Love foodie titles? You just might find your next favorite magazine here. 

Food always makes for good magazines. And magazines created by the same people who create the food? Amazing.

It’s admittedly a tough niche, notes Greg Morabito writing in Eater. But when it works, it’s a feast for the sense.

“Over the last decade, countless food magazines and newspaper dining sections got slashed, gutted, or drastically reconfigured to keep up with the changing tastes of readers and advertisers,” writes Morabito. “The recent announcement about Lucky Peach’s impending demise serves as a reminder of just how hard it is for boundary-pushing print publications to stay in the game.

“But despite these major shifts in magazine publishing,” he continues, “some chefs and restaurateurs across the country are keeping the print flame alive.”

Take Plate magazine, for example, which focuses on the culinary side of the restaurant business…a magazine about being a chef, written by chefs. Or the next title from Cook’s illustrated former star Christopher Kimball, who now publishes Milk Street as part of his new business venture. Kimball is a firm believer in the power of print to build brand relationships, and is fearlessly forging ahead with his ideas about what he dubs “the new home cooking.”

Whether B2B or consumer based, what many of these food titles have in common is that…well…they don’t have much in common. And the print titles are a perfect vehicle with which to define themselves.

“When people ask what our place is all about, it’s easiest just to hand them a copy of our quarterly — it’s a good primer,” explained Bart Sasso about Ticonderoga Club’s aim to “expand the culture vision of their restaurant,” notes Morabito.

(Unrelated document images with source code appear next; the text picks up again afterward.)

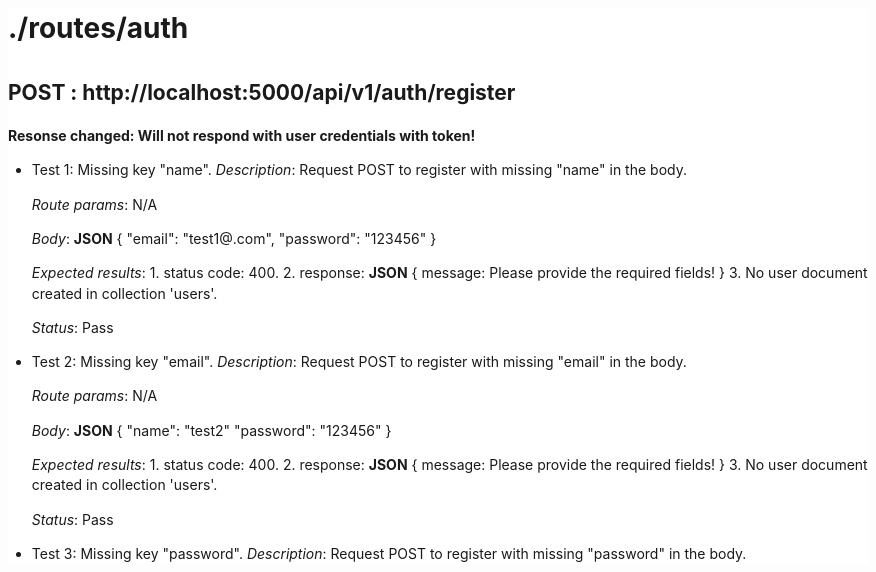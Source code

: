 # ./routes/auth
## POST : http://localhost:5000/api/v1/auth/register
**Resonse changed: Will not respond with user credentials with token!**
- Test 1: Missing key "name".
    *Description*:
        Request POST to register with missing "name" in the body.

    *Route params*: 
        N/A

    *Body*: **JSON**
        {
            "email": "test1@.com",
            "password": "123456"
        }

    *Expected results*:
        1. status code: 400.
        2. response: **JSON**
            {
                message: Please provide the required fields!
            }
        3. No user document created in collection 'users'.

    *Status*: Pass

- Test 2: Missing key "email".
    *Description*:
        Request POST to register with missing "email" in the body.

    *Route params*: 
        N/A

    *Body*: **JSON**
        {
            "name": "test2"
            "password": "123456"
        }
        
    *Expected results*:
        1. status code: 400.
        2. response: **JSON**
            {
                message: Please provide the required fields!
            }
        3. No user document created in collection 'users'.

    *Status*: Pass

- Test 3: Missing key "password".
    *Description*:
        Request POST to register with missing "password" in the body.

Meanwhile, Bay Area pastry chef Nick Muncy is launching Toothache as a way to express his team’s creativity in new ways. “I guess what makes the magazine unique is that there aren’t any food writers or other non-chef people working on it,” Muncy said to Morabito.

It’s a delicate balance to strike to make a successful food magazine; it’s a business, for certain, but with a creative heart and soul. These folks are part brave, part crazy and all about their niche. Morabito’s article offers a great guide to some of the more notable chef-driven titles; browse at your leisure, but not on an empty stomach.